Katelyn Gray

Personal information
- Born: 3 September 1985 (age 40)

Sport
- Country: Australia
- Sport: Rowing
- Event: Coxless four (W4-)

Medal record
Women's rowing
Representing Australia
World Rowing Championships
| Bronze medal – third place | 2007 Munich | W4- |
World Rowing U23 Championships
| Bronze medal – third place | 2006 Hazewinkel | W2- |

= Katelyn Gray =

Australian rower (born 1985)

Katelyn Gray (born 3 September 1985) is an Australian rower.

==Club and state rowing==
Gray's senior club rowing was from the UTS Haberfield Rowing Club on Iron Cove in Sydney.

Gray first represented for her state of New South Wales stroking the 2004 youth eight contesting the Bicentennial Cup at the Interstate Regatta within the Australian Rowing Championships. She rowed in the NSW youth eight again in 2005. In 2006 she was selected to stroke the New South Wales senior women's eight to compete for the Queen's Cup at the Interstate Regatta. She raced in three successive New South Wales Queen's Cup eights from 2006 to 2008.

In UTS Haberfield colours she contested national championship titles at the Australian Rowing Championships on a number of occasions. She rowed in composite NSW crews in the open women's eight championship at the 2006 and 2007 Australian Rowing Championships.

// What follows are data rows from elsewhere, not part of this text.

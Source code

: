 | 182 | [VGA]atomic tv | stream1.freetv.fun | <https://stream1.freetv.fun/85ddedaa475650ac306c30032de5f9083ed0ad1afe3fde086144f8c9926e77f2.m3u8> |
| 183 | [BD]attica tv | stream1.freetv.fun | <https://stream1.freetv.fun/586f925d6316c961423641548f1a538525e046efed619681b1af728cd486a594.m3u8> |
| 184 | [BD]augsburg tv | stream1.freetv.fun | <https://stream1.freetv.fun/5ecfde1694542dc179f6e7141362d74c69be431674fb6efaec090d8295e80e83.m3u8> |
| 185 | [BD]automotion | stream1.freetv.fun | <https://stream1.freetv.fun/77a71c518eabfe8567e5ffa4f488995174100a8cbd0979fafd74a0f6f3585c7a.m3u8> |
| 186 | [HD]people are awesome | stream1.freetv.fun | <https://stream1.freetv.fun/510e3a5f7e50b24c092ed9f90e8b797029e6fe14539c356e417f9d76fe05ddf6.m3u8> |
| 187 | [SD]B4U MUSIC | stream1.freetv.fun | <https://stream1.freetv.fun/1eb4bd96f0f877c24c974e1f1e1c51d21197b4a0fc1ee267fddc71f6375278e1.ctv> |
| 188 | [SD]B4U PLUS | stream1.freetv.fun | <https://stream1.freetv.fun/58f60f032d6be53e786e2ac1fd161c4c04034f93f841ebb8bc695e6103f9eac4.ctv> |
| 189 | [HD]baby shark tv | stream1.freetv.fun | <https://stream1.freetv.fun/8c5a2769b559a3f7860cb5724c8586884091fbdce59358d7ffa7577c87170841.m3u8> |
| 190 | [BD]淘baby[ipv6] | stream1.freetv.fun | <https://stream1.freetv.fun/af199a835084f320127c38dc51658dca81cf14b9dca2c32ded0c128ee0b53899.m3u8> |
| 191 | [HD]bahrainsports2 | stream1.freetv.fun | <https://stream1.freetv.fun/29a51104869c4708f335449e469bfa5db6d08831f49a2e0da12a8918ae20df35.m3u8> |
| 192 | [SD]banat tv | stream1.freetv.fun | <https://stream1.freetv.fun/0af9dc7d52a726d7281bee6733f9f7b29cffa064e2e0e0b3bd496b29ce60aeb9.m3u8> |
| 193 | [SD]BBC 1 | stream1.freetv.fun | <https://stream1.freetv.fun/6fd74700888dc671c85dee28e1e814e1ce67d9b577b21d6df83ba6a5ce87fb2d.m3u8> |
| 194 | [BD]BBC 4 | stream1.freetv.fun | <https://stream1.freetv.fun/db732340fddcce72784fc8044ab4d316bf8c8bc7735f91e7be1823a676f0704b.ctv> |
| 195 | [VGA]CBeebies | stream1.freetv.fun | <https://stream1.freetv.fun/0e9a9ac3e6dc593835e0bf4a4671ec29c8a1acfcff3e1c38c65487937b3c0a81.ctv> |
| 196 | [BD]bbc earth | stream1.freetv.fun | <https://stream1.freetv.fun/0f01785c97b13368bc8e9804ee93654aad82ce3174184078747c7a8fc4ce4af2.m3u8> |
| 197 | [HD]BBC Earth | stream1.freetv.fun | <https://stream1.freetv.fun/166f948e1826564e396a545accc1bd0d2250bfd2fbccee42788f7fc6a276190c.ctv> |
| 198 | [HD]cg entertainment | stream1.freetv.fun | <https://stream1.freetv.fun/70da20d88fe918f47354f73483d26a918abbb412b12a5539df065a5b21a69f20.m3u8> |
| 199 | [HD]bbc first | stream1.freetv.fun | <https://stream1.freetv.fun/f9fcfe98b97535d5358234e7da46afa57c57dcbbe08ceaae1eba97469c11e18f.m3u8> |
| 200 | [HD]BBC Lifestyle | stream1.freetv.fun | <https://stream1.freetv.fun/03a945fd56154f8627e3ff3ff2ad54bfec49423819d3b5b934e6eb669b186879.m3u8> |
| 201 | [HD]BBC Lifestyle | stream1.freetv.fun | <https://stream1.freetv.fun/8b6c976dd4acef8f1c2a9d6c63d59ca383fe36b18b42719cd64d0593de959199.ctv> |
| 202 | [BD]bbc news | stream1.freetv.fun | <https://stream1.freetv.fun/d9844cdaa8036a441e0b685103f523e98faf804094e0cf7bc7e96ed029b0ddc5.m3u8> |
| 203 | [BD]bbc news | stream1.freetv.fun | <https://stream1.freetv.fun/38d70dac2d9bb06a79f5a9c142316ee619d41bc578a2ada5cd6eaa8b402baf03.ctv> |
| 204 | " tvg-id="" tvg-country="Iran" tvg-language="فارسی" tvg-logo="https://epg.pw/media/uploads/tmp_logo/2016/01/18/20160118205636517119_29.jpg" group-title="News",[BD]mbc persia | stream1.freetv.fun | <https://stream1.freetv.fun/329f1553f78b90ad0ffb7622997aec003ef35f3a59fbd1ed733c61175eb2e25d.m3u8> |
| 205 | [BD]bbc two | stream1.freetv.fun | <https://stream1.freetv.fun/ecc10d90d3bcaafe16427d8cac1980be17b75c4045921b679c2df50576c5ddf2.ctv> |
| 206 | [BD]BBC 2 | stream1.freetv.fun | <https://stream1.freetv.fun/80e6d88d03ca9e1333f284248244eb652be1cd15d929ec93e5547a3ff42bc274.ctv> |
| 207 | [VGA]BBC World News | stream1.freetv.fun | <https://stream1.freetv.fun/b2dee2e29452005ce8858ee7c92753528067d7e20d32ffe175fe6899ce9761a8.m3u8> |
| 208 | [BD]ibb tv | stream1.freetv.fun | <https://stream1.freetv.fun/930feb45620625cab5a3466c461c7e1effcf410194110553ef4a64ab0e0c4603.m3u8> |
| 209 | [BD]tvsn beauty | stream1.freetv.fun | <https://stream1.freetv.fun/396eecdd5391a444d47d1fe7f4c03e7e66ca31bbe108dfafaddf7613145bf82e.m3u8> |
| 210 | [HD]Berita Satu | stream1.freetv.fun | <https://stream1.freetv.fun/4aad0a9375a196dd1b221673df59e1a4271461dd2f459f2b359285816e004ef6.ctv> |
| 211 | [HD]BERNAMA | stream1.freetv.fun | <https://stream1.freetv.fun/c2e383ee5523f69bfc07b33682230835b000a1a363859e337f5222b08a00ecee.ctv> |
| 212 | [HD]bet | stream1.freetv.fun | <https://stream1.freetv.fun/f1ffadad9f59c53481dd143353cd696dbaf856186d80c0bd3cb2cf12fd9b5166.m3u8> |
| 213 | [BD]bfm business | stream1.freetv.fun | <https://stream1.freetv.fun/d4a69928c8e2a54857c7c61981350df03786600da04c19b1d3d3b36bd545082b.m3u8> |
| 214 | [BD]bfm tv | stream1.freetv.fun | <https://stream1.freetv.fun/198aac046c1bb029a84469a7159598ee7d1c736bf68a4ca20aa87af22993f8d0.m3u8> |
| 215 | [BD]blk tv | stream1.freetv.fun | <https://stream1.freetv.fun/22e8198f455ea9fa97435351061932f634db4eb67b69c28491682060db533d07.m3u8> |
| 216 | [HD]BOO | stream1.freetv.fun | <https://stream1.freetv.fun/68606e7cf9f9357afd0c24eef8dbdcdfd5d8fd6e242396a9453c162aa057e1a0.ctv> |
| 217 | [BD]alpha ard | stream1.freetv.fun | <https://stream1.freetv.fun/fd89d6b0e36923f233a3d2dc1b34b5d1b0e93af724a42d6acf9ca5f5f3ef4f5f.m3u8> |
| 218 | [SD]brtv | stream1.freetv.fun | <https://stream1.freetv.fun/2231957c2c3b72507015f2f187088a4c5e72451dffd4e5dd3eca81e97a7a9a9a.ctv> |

==International representative rowing==
Gray made her Australian representative debut in a coxless four at the 2005 World Rowing Cup III in Lucerne. She then raced in that same four that year at the World Rowing U23 Championships in Amsterdam to a sixth place.

In 2006 Gray competed at the World Rowing U23 Championships in Hazewinkel, Belgium. She raced in the Australian eight (to a fifth placing) and in a coxless pair with Phoebe Stanley to a bronze medal. In 2007 she was elevated to the Australian senior women's squad. She competed at the 2007 World Rowing Championships in Munich in the coxless four to a bronze medal.